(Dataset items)
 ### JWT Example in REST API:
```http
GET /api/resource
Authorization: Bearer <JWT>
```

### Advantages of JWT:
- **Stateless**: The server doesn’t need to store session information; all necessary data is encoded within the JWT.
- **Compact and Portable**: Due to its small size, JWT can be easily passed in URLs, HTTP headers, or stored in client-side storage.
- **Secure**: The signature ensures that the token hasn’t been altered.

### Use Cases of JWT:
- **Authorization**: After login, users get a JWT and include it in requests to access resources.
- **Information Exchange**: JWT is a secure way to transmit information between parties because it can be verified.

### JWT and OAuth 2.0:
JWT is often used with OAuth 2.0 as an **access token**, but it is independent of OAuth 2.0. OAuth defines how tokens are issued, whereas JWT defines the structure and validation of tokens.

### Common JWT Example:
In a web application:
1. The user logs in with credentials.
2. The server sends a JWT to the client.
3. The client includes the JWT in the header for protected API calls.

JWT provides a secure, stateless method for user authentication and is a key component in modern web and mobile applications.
* * *
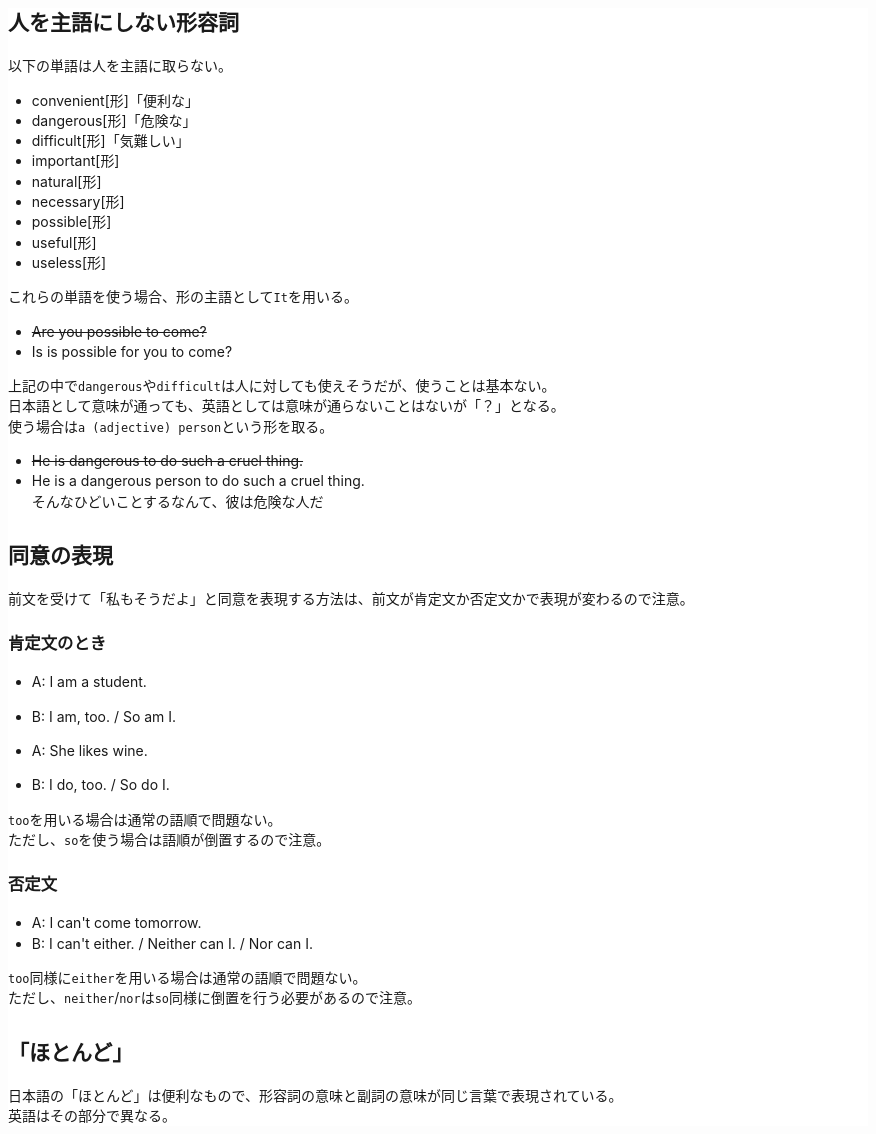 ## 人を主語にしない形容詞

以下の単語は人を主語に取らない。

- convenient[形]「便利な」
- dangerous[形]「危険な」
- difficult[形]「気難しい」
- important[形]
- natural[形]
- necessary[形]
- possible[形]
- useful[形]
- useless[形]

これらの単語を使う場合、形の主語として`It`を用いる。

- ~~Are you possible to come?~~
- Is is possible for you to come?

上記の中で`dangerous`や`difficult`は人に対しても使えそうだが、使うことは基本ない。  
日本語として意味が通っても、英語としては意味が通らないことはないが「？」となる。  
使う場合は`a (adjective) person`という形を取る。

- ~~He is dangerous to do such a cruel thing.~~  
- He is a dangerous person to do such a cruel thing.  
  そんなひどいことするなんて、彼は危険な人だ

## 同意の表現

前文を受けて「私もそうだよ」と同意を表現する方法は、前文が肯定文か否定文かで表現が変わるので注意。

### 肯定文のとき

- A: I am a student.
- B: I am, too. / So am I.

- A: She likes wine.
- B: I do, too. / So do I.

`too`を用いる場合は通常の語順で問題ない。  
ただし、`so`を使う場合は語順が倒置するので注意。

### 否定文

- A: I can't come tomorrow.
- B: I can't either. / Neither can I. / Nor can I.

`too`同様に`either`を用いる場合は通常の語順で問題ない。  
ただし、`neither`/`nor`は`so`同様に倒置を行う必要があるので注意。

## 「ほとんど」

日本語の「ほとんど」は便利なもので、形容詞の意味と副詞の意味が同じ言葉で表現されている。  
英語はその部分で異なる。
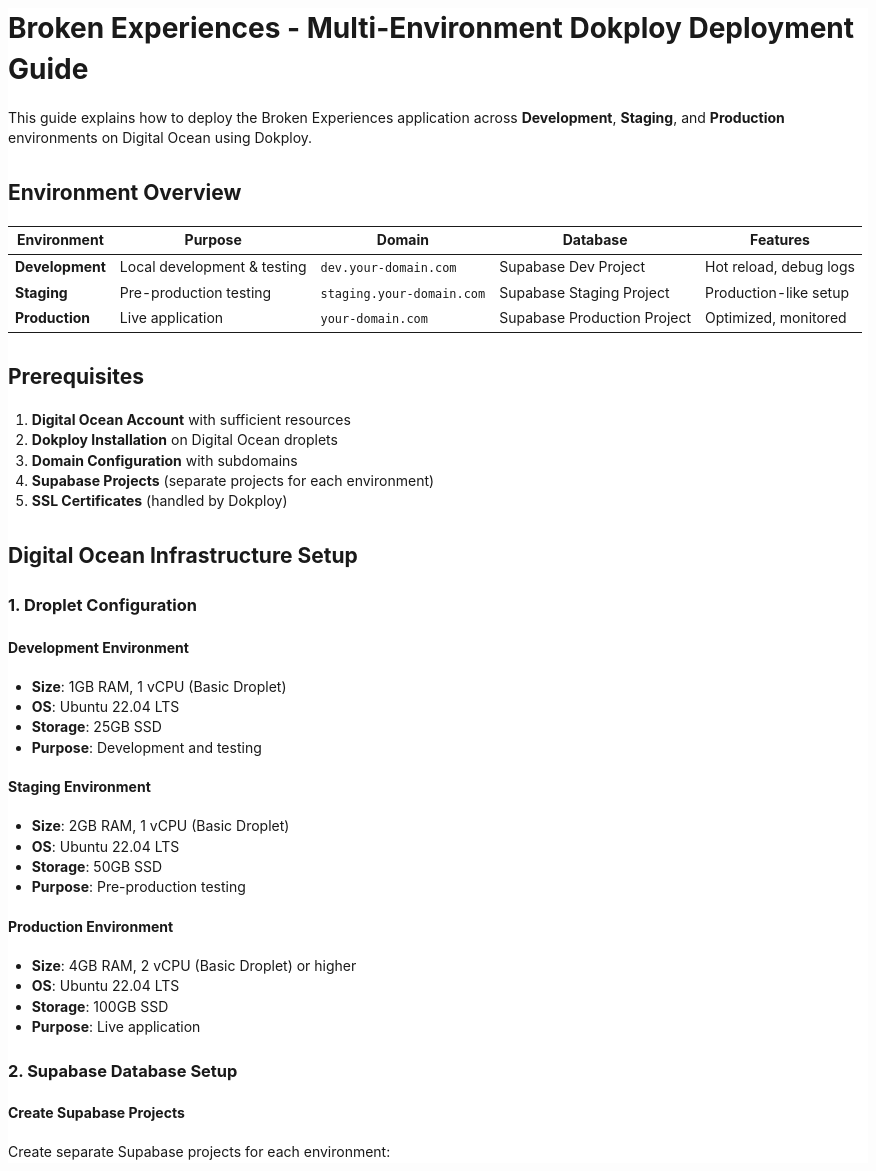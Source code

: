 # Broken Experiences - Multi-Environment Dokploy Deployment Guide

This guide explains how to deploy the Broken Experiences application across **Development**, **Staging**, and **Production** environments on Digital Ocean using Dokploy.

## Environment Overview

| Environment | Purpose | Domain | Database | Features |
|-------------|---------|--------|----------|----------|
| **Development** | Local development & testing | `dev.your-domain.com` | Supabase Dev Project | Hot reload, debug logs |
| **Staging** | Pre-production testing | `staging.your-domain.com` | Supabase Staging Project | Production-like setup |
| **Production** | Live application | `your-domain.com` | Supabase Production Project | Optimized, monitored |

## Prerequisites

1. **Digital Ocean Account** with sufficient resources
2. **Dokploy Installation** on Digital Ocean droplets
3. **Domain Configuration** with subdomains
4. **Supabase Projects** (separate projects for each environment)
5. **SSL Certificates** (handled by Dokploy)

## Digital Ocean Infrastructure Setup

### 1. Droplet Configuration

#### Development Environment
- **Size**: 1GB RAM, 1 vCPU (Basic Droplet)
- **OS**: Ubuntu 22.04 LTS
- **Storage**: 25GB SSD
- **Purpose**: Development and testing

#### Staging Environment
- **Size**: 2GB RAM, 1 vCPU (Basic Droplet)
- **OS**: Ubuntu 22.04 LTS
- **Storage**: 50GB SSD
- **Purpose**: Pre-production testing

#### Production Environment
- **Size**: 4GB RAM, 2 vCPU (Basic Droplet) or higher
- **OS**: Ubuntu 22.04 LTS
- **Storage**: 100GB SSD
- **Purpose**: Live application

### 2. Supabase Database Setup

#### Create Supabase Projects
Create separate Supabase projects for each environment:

[Problem description]: Count every line in the preceding entries where the string "information" appears, then state only the total.

[Exercise result]: 2